I recently attended two events related to skills development – the first one linked to the Asia Competitiveness Forum 2012 in New Delhi and the second, UNESCO World TVET Congress  in Shanghai.

India and the People’s Republic of China attract popular attention, and comparisons are common. As two giant economies with high rates of growth and potential for increasing influence in world markets, they offer much scope for discussions on policies and strategies.

The priorities for skills and training in the two countries have many similarities: both acknowledge that it is talent and high skill levels that will determine competitiveness in the times ahead, particularly talent for innovation. Both have an interest to move up the value chain to compete in higher value added manufacturing and services. Skills development is expected to be a key driver to facilitate their transformation from a low-end manufacturing to more sophisticated, service-oriented and innovative economies. Corporations in PRC aspire to move from ‘Made in China’ to ‘Created in China’. India announced 2010-2020 as the ‘decade of innovation’ that includes setting up innovation centres of excellence in different frontier areas.

Skills development is high on the agenda in national plan priorities for both countries – India has the target of creating a pool of 500 million skilled works by 2022. In PRC, the National Medium and Long Term Talent Development Plan for 2010-2020 puts emphasis on vocational training and employment promotion.  New and innovative public policy instruments are being directed towards TVET. In PRC, the development of vocational training parks such as the Tianjin Vocational Training Park is an example of a dedicated large scale facility to promote vocational training connected with the needs of enterprises. Allocating a third of the Shanghai urban tax to education, particularly TVET, helps to increase financing for the sector.

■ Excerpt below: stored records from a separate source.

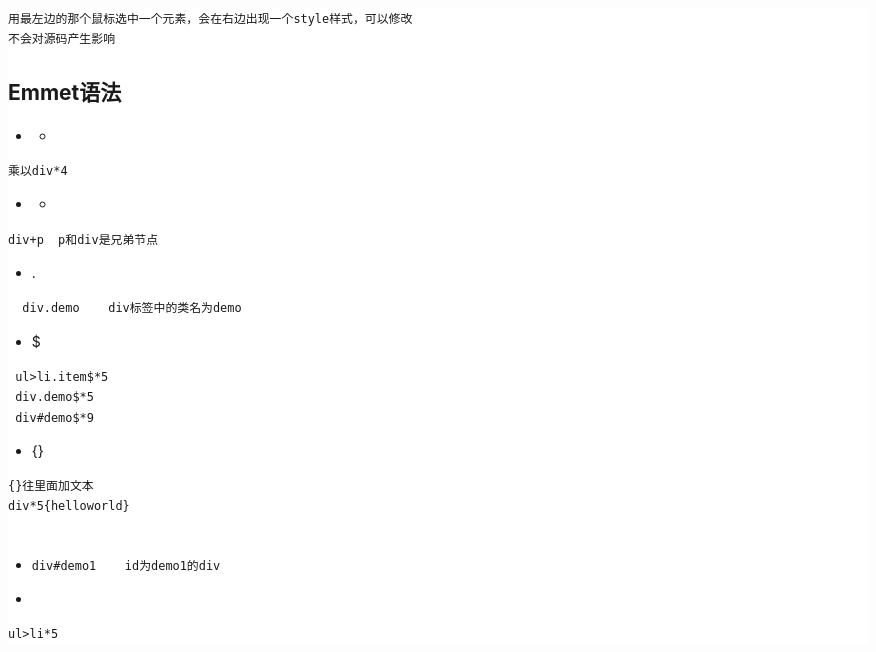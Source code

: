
 ```
用最左边的那个鼠标选中一个元素，会在右边出现一个style样式，可以修改
不会对源码产生影响
```





## Emmet语法

- *

```
乘以div*4
```



- +

```
div+p  p和div是兄弟节点
```



- .

```
  div.demo    div标签中的类名为demo
```



- $

```
 ul>li.item$*5       
 div.demo$*5
 div#demo$*9
```



- {}

```
{}往里面加文本
div*5{helloworld}
```



- #

  ```
  div#demo1    id为demo1的div
  ```

  

- >

```
ul>li*5   
```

The Government of India is setting up a credit guarantee fund to encourage students among weaker sections to go for higher technical and professional education. In 2011, 3.95 million TVET students received government aid in PRC. The World TVET Congress advocated a transformational role for TVET.

It was clear from the presentations that both India and PRC need TVET not only for higher order manufacturing and innovation (which is a high priority for avoiding the ‘middle income trap’), but also for social equity. The overwhelming share of informal labor markets in India poses a challenge to skills development. About 11 m small and medium enterprises (SMEs) in the country contribute to an estimated 7% of GDP, 40% of manufacturing output and 60% of exports. The Government of India is actively promoting the concept of clusters to support Micro, Small and Medium Enterprises (MSME). In PRC, skills development for accelerating development in rural and impoverished areas has been a key priority through programs such as the Sunshine Program for rural labor transfer training. Both countries are actively encouraging the contribution from industry and the private sector. In India, the unique private-public partnership model of the National Skills Development Corporation follows a results-oriented approach to skill development and has the target of skills development of 150 million people by 2022 and assuring employment for 70% of those. PRC’s policies to encourage industry-school partnerships with students spending about a third of their training period in enterprises strengthens much needed employability.  Inequality is a critical issue that both countries need to grapple with – the gini coefficient has worsened in both counties.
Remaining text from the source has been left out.